### Exercise
Write out the full listing exactly.
- Opening Delimiter -
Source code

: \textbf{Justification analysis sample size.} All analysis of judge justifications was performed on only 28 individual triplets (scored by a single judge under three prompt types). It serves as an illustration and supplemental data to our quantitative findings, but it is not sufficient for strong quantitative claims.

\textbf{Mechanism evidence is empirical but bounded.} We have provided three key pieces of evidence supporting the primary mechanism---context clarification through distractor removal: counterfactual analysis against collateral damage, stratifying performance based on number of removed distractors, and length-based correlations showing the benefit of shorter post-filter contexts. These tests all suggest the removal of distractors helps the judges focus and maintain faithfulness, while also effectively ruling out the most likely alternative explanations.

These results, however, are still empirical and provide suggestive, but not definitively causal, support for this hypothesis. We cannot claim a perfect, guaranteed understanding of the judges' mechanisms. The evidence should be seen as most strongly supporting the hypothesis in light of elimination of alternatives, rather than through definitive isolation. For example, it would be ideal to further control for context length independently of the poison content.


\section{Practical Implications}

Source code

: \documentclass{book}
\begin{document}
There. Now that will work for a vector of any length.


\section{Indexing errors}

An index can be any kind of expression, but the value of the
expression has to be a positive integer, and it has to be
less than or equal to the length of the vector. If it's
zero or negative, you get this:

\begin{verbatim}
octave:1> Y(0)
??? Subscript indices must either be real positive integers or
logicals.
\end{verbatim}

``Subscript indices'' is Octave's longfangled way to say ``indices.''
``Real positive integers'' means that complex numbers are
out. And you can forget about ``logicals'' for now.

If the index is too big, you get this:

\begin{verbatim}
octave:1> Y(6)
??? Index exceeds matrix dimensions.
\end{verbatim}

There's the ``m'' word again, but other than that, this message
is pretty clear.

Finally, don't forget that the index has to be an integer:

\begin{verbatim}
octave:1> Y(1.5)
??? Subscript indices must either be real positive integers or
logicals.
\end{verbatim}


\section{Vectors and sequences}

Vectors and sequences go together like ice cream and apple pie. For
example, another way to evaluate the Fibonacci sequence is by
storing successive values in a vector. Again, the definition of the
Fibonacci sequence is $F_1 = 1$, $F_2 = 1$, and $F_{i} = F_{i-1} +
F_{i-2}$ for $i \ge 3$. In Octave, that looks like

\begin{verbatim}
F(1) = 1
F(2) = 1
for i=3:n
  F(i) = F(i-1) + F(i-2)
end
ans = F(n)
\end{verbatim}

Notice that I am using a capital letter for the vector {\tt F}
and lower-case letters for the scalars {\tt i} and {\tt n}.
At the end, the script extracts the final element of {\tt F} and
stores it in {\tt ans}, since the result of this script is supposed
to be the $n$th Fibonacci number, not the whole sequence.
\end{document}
- Closing Delimiter -
### Answer area
Source code

: \textbf{Justification analysis sample size.} All analysis of judge justifications was performed on only 28 individual triplets (scored by a single judge under three prompt types). It serves as an illustration and supplemental data to our quantitative findings, but it is not sufficient for strong quantitative claims.

\textbf{Mechanism evidence is empirical but bounded.} We have provided three key pieces of evidence supporting the primary mechanism---context clarification through distractor removal: counterfactual analysis against collateral damage, stratifying performance based on number of removed distractors, and length-based correlations showing the benefit of shorter post-filter contexts. These tests all suggest the removal of distractors helps the judges focus and maintain faithfulness, while also effectively ruling out the most likely alternative explanations.

These results, however, are still empirical and provide suggestive, but not definitively causal, support for this hypothesis. We cannot claim a perfect, guaranteed understanding of the judges' mechanisms. The evidence should be seen as most strongly supporting the hypothesis in light of elimination of alternatives, rather than through definitive isolation. For example, it would be ideal to further control for context length independently of the poison content.


\section{Practical Implications}

Source code

: \documentclass{book}
\begin{document}
There. Now that will work for a vector of any length.


\section{Indexing errors}

An index can be any kind of expression, but the value of the
expression has to be a positive integer, and it has to be
less than or equal to the length of the vector. If it's
zero or negative, you get this:

\begin{verbatim}
octave:1> Y(0)
??? Subscript indices must either be real positive integers or
logicals.
\end{verbatim}

``Subscript indices'' is Octave's longfangled way to say ``indices.''
``Real positive integers'' means that complex numbers are
out. And you can forget about ``logicals'' for now.

If the index is too big, you get this:

\begin{verbatim}
octave:1> Y(6)
??? Index exceeds matrix dimensions.
\end{verbatim}

There's the ``m'' word again, but other than that, this message
is pretty clear.

Finally, don't forget that the index has to be an integer:

\begin{verbatim}
octave:1> Y(1.5)
??? Subscript indices must either be real positive integers or
logicals.
\end{verbatim}


\section{Vectors and sequences}

Vectors and sequences go together like ice cream and apple pie. For
example, another way to evaluate the Fibonacci sequence is by
storing successive values in a vector. Again, the definition of the
Fibonacci sequence is $F_1 = 1$, $F_2 = 1$, and $F_{i} = F_{i-1} +
F_{i-2}$ for $i \ge 3$. In Octave, that looks like

\begin{verbatim}
F(1) = 1
F(2) = 1
for i=3:n
  F(i) = F(i-1) + F(i-2)
end
ans = F(n)
\end{verbatim}

Notice that I am using a capital letter for the vector {\tt F}
and lower-case letters for the scalars {\tt i} and {\tt n}.
At the end, the script extracts the final element of {\tt F} and
stores it in {\tt ans}, since the result of this script is supposed
to be the $n$th Fibonacci number, not the whole sequence.
\end{document}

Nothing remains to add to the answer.